Task directions:
The answer must consist solely of the lines from the opening line of the entries through the line with "This repository is", transcribed exactly and without any pictures.

Material to process:
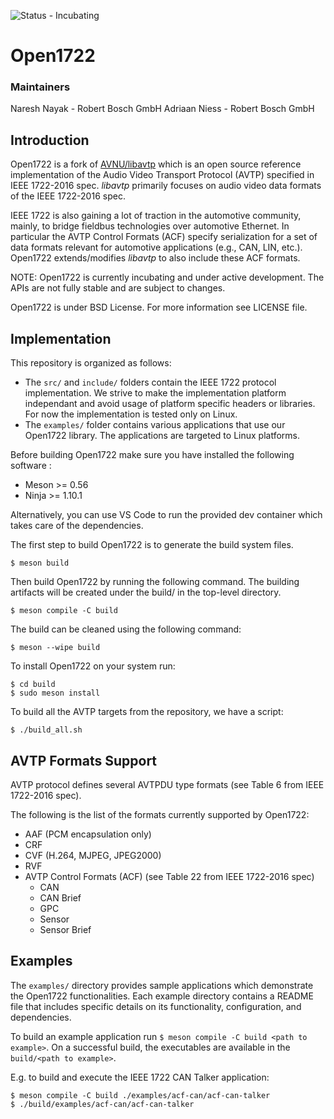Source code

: ![Status - Incubating](https://img.shields.io/static/v1?label=Status&message=Incubating&color=FEFF3A&style=for-the-badge)

# Open1722

### Maintainers

Naresh Nayak - Robert Bosch GmbH
Adriaan Niess - Robert Bosch GmbH

## Introduction

Open1722 is a fork of [AVNU/libavtp](https://github.com/Avnu/libavtp) which is an open source reference implementation of the Audio Video Transport Protocol (AVTP) specified in IEEE 1722-2016 spec. _libavtp_ primarily focuses on audio video data formats of the IEEE 1722-2016 spec.

IEEE 1722 is also gaining a lot of traction in the automotive community, mainly, to bridge fieldbus technologies over automotive Ethernet. In particular the AVTP Control Formats (ACF) specify serialization for a set of data formats relevant for automotive applications (e.g., CAN, LIN, etc.). Open1722 extends/modifies _libavtp_ to also include these ACF formats.

NOTE: Open1722 is currently incubating and under active development. The APIs are not fully stable and are subject to changes.

Open1722 is under BSD License. For more information see LICENSE file.

## Implementation

This repository is organized as follows:
- The `src/` and `include/` folders contain the IEEE 1722 protocol implementation. We strive to make the implementation platform independant and avoid usage of platform specific headers or libraries. For now the implementation is tested only on Linux.
- The `examples/` folder contains various applications that use our Open1722 library. The applications are targeted to Linux platforms.

Before building Open1722 make sure you have installed the following software :
* Meson >= 0.56
* Ninja >= 1.10.1

Alternatively, you can use VS Code to run the provided dev container which takes care of the dependencies.

The first step to build Open1722 is to generate the build system files.
```
$ meson build
```

Then build Open1722 by running the following command. The building artifacts will be created under the build/ in the top-level directory.
```
$ meson compile -C build
```

The build can be cleaned using the following command:
```
$ meson --wipe build
```

To install Open1722 on your system run:
```
$ cd build
$ sudo meson install
```

To build all the AVTP targets from the repository, we have a script:
```
$ ./build_all.sh
```

## AVTP Formats Support

AVTP protocol defines several AVTPDU type formats (see Table 6 from IEEE 1722-2016 spec).

The following is the list of the formats currently supported by Open1722:
 - AAF (PCM encapsulation only)
 - CRF
 - CVF (H.264, MJPEG, JPEG2000)
 - RVF
 - AVTP Control Formats (ACF) (see Table 22 from IEEE 1722-2016 spec)
    - CAN
    - CAN Brief
    - GPC
    - Sensor
    - Sensor Brief

## Examples

The `examples/` directory provides sample applications which demonstrate the Open1722 functionalities. Each example directory contains a README file that includes specific details on its functionality, configuration, and dependencies.

To build an example application run `$ meson compile -C build <path to example>`. On a successful build, the executables are available in the `build/<path to example>`.

E.g. to build and execute the IEEE 1722 CAN Talker application:
```
$ meson compile -C build ./examples/acf-can/acf-can-talker
$ ./build/examples/acf-can/acf-can-talker
```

Answer section:
Source code

: ![Status - Incubating](https://img.shields.io/static/v1?label=Status&message=Incubating&color=FEFF3A&style=for-the-badge)

# Open1722

### Maintainers

Naresh Nayak - Robert Bosch GmbH
Adriaan Niess - Robert Bosch GmbH

## Introduction

Open1722 is a fork of [AVNU/libavtp](https://github.com/Avnu/libavtp) which is an open source reference implementation of the Audio Video Transport Protocol (AVTP) specified in IEEE 1722-2016 spec. _libavtp_ primarily focuses on audio video data formats of the IEEE 1722-2016 spec.

IEEE 1722 is also gaining a lot of traction in the automotive community, mainly, to bridge fieldbus technologies over automotive Ethernet. In particular the AVTP Control Formats (ACF) specify serialization for a set of data formats relevant for automotive applications (e.g., CAN, LIN, etc.). Open1722 extends/modifies _libavtp_ to also include these ACF formats.

NOTE: Open1722 is currently incubating and under active development. The APIs are not fully stable and are subject to changes.

Open1722 is under BSD License. For more information see LICENSE file.

## Implementation

This repository is organized as follows:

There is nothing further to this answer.